I read this book probably in the 1999-2001 range, as a library book. The text was in English; this was in the state of Ohio in the US. I don't recall the particular copy having notable wear or fading like it had been around for a long time.

The 'plot' involved a modern class of schoolkids having a field trip unintentionally land in Ancient Egypt. There were several kids in the class, along with the teacher. (There may have been an additional adult-ish figure along who was involved in/responsible for the time travel part, but I'm not sure of that.) The 'plot' was really just setup; the point of the book was funny art and searching the pictures for the specific things you were told to find.

The format and art was very similar to the Where's Waldo series--thin spine but larger-than-average pages with full spreads of dense, detailed cartoon-y art and tons of funny little bits if you took the time to look for them.

You could find all of the 'modern' characters in each spread I believe, and there was also always a silhouette of an Egyptian god or goddess hidden in each spread. I recall that in one spread, the hidden silhouette took the form of a puddle in the outline of that page's god.

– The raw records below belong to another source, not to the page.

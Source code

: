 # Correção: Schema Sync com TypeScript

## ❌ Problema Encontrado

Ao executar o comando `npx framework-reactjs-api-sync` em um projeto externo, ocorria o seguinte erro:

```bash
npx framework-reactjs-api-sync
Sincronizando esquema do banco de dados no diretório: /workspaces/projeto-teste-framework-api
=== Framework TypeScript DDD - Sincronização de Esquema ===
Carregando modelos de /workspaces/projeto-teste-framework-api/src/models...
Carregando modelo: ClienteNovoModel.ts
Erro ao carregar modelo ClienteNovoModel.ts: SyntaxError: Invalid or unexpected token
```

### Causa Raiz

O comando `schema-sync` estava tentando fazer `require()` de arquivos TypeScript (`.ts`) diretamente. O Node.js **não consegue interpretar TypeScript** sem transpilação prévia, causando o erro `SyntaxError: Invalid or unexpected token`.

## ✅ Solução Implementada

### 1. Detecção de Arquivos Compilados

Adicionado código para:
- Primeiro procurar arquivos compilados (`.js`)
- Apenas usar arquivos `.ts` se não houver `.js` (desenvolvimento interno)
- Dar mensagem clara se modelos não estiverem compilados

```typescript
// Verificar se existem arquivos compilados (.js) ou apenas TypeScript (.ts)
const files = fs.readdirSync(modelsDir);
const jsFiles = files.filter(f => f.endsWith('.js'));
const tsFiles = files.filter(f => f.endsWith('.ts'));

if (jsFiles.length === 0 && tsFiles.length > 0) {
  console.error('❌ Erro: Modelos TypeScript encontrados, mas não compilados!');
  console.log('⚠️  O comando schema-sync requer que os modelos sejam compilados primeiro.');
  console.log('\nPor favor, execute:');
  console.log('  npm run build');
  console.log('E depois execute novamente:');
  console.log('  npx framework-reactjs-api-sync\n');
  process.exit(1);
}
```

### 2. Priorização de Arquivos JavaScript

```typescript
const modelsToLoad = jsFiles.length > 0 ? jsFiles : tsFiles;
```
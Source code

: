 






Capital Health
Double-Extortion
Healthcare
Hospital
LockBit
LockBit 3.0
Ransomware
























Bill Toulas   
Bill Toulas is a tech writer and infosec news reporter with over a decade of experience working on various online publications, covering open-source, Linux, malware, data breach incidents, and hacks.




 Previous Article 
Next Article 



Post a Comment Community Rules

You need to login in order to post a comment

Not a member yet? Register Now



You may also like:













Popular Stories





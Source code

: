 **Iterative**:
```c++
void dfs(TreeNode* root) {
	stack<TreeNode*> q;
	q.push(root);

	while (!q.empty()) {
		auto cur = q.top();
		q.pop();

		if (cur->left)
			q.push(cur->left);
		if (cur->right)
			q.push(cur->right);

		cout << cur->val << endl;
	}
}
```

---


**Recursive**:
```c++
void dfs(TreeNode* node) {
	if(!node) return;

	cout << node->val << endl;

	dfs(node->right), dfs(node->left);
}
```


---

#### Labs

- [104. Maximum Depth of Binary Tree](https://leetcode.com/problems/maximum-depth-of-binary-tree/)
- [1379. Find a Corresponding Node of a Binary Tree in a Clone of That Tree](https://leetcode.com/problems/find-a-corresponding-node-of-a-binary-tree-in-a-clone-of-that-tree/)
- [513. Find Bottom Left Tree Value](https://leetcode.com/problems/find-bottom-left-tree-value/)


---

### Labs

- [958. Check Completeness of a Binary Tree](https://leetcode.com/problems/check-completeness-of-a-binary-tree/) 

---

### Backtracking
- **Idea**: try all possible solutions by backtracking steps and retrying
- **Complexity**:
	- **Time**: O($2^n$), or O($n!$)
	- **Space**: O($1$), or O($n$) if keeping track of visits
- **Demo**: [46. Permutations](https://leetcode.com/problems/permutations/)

The tone was a little educational--the author/artist did try to represent daily Egyptian life according to the archaeology of the day IIRC, and I think it gave little blurb descriptions for each god somewhere--but I remember it being more silly/fictional than DK-style nonfiction.

I called my childhood library for help finding the book and we ruled out the Usborne Puzzle Adventures series.


1 Answer 1


A Puzzling Day in the Land of the Pharaohs by Scoular Anderson looks like a match.

From the Publishers Weekly review:

In this flat-footed hybrid of the Magic School Bus series and the Waldo books, Mrs. Pudget and her students arrive at a museum to tour an exhibit on ancient Egypt. When the teacher pushes the wrong button on her audio tour cassette player, the group is transported back to the land of the Pharaohs, where Thoth, god of learning and magic, offers a tour of the Nile, the fields, a house, a temple, a pyramid, etc. At each location, readers are asked to find objects and people concealed (not very subtly) in a crowded spread; try mazes and similar activities; and otherwise piece together a ""puzzle"" that will enable the time travelers to return to the present.